THE DATA below:
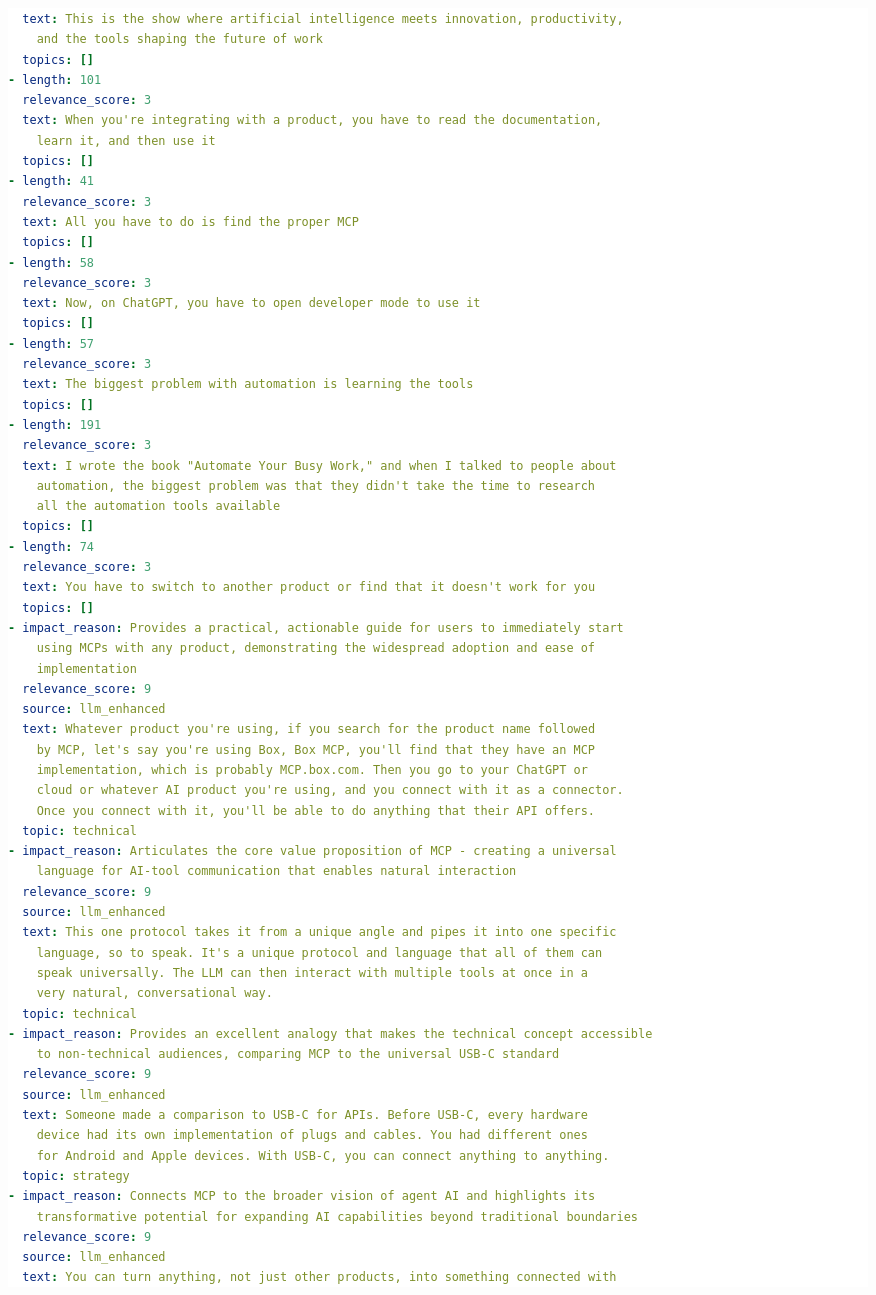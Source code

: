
 ```yaml
  text: This is the show where artificial intelligence meets innovation, productivity,
    and the tools shaping the future of work
  topics: []
- length: 101
  relevance_score: 3
  text: When you're integrating with a product, you have to read the documentation,
    learn it, and then use it
  topics: []
- length: 41
  relevance_score: 3
  text: All you have to do is find the proper MCP
  topics: []
- length: 58
  relevance_score: 3
  text: Now, on ChatGPT, you have to open developer mode to use it
  topics: []
- length: 57
  relevance_score: 3
  text: The biggest problem with automation is learning the tools
  topics: []
- length: 191
  relevance_score: 3
  text: I wrote the book "Automate Your Busy Work," and when I talked to people about
    automation, the biggest problem was that they didn't take the time to research
    all the automation tools available
  topics: []
- length: 74
  relevance_score: 3
  text: You have to switch to another product or find that it doesn't work for you
  topics: []
- impact_reason: Provides a practical, actionable guide for users to immediately start
    using MCPs with any product, demonstrating the widespread adoption and ease of
    implementation
  relevance_score: 9
  source: llm_enhanced
  text: Whatever product you're using, if you search for the product name followed
    by MCP, let's say you're using Box, Box MCP, you'll find that they have an MCP
    implementation, which is probably MCP.box.com. Then you go to your ChatGPT or
    cloud or whatever AI product you're using, and you connect with it as a connector.
    Once you connect with it, you'll be able to do anything that their API offers.
  topic: technical
- impact_reason: Articulates the core value proposition of MCP - creating a universal
    language for AI-tool communication that enables natural interaction
  relevance_score: 9
  source: llm_enhanced
  text: This one protocol takes it from a unique angle and pipes it into one specific
    language, so to speak. It's a unique protocol and language that all of them can
    speak universally. The LLM can then interact with multiple tools at once in a
    very natural, conversational way.
  topic: technical
- impact_reason: Provides an excellent analogy that makes the technical concept accessible
    to non-technical audiences, comparing MCP to the universal USB-C standard
  relevance_score: 9
  source: llm_enhanced
  text: Someone made a comparison to USB-C for APIs. Before USB-C, every hardware
    device had its own implementation of plugs and cables. You had different ones
    for Android and Apple devices. With USB-C, you can connect anything to anything.
  topic: strategy
- impact_reason: Connects MCP to the broader vision of agent AI and highlights its
    transformative potential for expanding AI capabilities beyond traditional boundaries
  relevance_score: 9
  source: llm_enhanced
  text: You can turn anything, not just other products, into something connected with
```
End of THE DATA.
**EXERCISE DESCRIPTION**. Find every line of the data that includes the string "language". Copy each of those lines.

**SOLUTION BELOW**.
    language for AI-tool communication that enables natural interaction
    language, so to speak. It's a unique protocol and language that all of them can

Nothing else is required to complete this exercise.